- [PROBLEM STATEMENT]
Line by line, repeat the data below exactly, beginning at the first line and ending at the line with "In spite of". Omit pictures.

[Collected data]
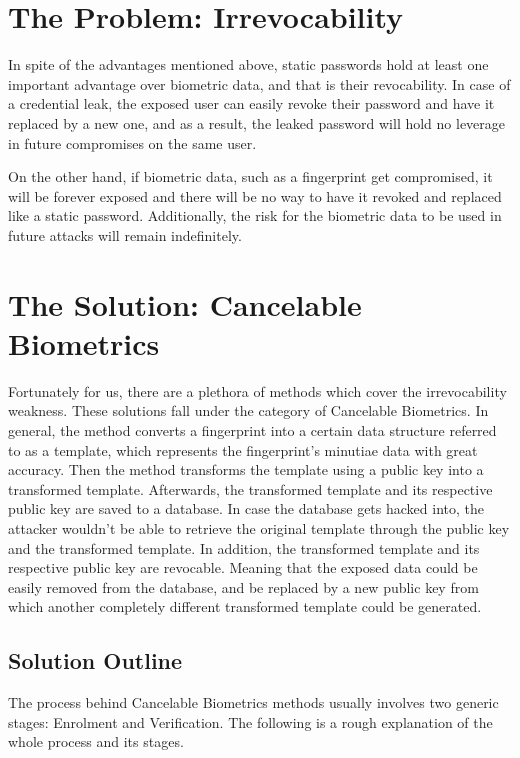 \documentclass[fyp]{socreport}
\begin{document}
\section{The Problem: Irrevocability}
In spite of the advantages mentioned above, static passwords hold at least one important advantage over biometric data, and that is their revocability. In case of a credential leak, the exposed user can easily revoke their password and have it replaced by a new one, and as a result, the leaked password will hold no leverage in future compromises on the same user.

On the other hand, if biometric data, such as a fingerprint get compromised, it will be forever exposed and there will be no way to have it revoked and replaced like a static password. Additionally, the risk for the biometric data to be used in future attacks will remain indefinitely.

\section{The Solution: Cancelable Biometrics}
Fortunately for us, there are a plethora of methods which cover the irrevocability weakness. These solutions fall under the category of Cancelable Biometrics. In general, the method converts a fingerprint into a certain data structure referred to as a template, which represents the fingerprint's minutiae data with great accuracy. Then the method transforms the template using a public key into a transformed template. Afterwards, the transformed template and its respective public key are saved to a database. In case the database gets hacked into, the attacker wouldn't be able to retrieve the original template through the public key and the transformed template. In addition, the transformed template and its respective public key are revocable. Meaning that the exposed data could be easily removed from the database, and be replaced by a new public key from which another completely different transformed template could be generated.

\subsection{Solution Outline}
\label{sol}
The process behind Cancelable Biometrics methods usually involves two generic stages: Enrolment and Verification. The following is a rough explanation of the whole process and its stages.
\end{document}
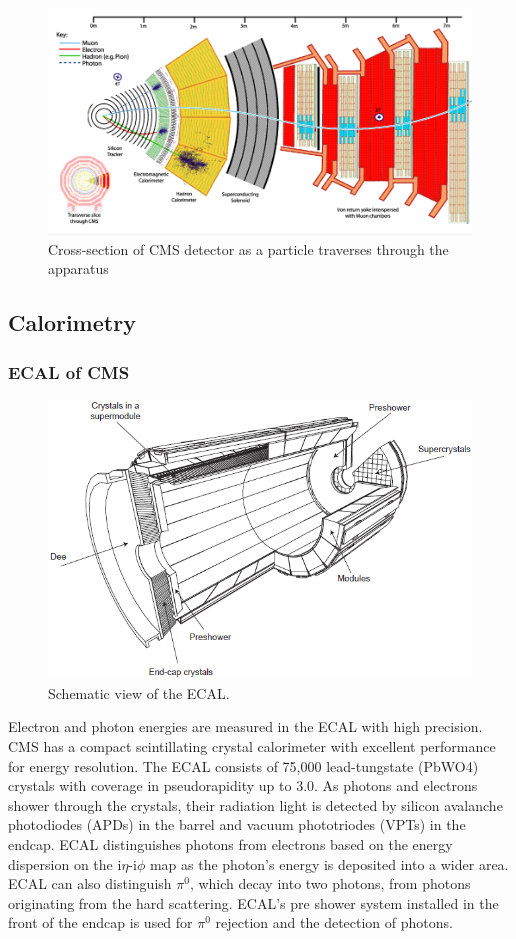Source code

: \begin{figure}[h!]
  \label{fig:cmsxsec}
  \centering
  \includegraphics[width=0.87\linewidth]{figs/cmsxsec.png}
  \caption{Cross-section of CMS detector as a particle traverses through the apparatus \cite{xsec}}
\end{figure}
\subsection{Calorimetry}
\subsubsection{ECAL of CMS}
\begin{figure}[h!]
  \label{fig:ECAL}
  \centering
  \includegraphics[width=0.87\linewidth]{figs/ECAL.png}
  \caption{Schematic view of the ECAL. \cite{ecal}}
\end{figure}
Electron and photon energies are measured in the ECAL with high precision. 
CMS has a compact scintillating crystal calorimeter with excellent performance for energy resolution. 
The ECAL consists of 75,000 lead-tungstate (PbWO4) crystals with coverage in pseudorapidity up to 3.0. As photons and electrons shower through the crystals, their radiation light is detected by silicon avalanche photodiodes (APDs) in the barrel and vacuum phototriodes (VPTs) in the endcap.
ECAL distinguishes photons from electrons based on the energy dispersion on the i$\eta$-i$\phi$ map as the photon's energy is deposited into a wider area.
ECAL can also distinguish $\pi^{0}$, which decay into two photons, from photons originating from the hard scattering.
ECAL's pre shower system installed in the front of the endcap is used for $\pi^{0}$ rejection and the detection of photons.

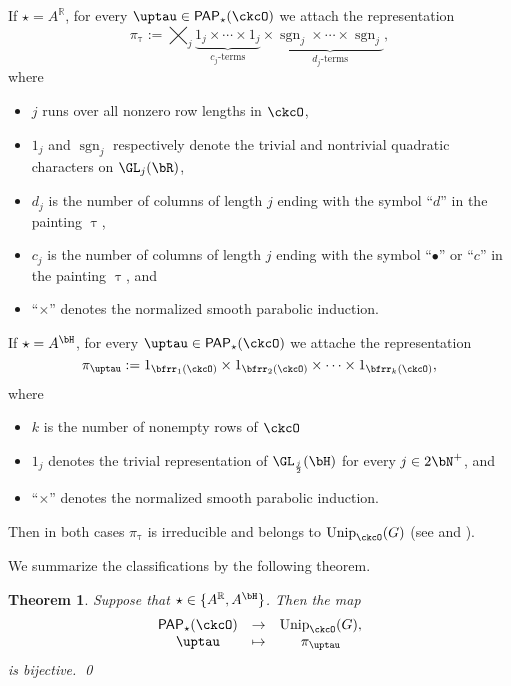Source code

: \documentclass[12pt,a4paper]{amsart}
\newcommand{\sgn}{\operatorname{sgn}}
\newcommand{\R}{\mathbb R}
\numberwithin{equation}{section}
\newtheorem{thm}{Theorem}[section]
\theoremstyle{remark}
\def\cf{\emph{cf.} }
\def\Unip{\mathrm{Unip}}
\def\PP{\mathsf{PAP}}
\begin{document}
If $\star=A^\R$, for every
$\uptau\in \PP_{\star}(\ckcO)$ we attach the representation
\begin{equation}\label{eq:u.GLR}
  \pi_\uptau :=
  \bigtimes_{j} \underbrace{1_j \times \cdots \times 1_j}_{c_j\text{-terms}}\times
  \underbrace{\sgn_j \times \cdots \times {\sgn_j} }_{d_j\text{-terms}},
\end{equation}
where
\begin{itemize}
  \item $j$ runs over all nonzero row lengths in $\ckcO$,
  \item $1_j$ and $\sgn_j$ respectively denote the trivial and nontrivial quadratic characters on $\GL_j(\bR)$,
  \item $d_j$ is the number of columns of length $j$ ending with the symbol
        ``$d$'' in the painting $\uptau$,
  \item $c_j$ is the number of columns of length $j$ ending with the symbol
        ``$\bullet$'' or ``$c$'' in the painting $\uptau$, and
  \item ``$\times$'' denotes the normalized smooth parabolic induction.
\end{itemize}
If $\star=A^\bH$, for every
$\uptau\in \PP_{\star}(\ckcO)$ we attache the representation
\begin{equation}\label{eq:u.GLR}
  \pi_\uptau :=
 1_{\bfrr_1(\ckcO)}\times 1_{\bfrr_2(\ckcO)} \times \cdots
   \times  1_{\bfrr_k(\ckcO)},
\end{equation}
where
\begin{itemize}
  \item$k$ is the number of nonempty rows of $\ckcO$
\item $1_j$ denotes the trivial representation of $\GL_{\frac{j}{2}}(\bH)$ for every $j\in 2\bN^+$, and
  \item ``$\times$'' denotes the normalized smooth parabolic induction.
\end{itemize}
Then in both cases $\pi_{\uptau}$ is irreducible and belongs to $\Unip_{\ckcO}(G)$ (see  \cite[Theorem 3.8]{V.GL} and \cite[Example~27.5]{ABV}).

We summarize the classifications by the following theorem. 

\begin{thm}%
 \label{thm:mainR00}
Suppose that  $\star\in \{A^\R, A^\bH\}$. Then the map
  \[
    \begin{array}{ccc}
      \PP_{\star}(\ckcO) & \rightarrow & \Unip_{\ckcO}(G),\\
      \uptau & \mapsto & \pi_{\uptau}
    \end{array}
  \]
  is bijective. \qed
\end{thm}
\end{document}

- [SOLUTION BELOW]
 \documentclass[fyp]{socreport}
\begin{document}
\section{The Problem: Irrevocability}
In spite of the advantages mentioned above, static passwords hold at least one important advantage over biometric data, and that is their revocability. In case of a credential leak, the exposed user can easily revoke their password and have it replaced by a new one, and as a result, the leaked password will hold no leverage in future compromises on the same user.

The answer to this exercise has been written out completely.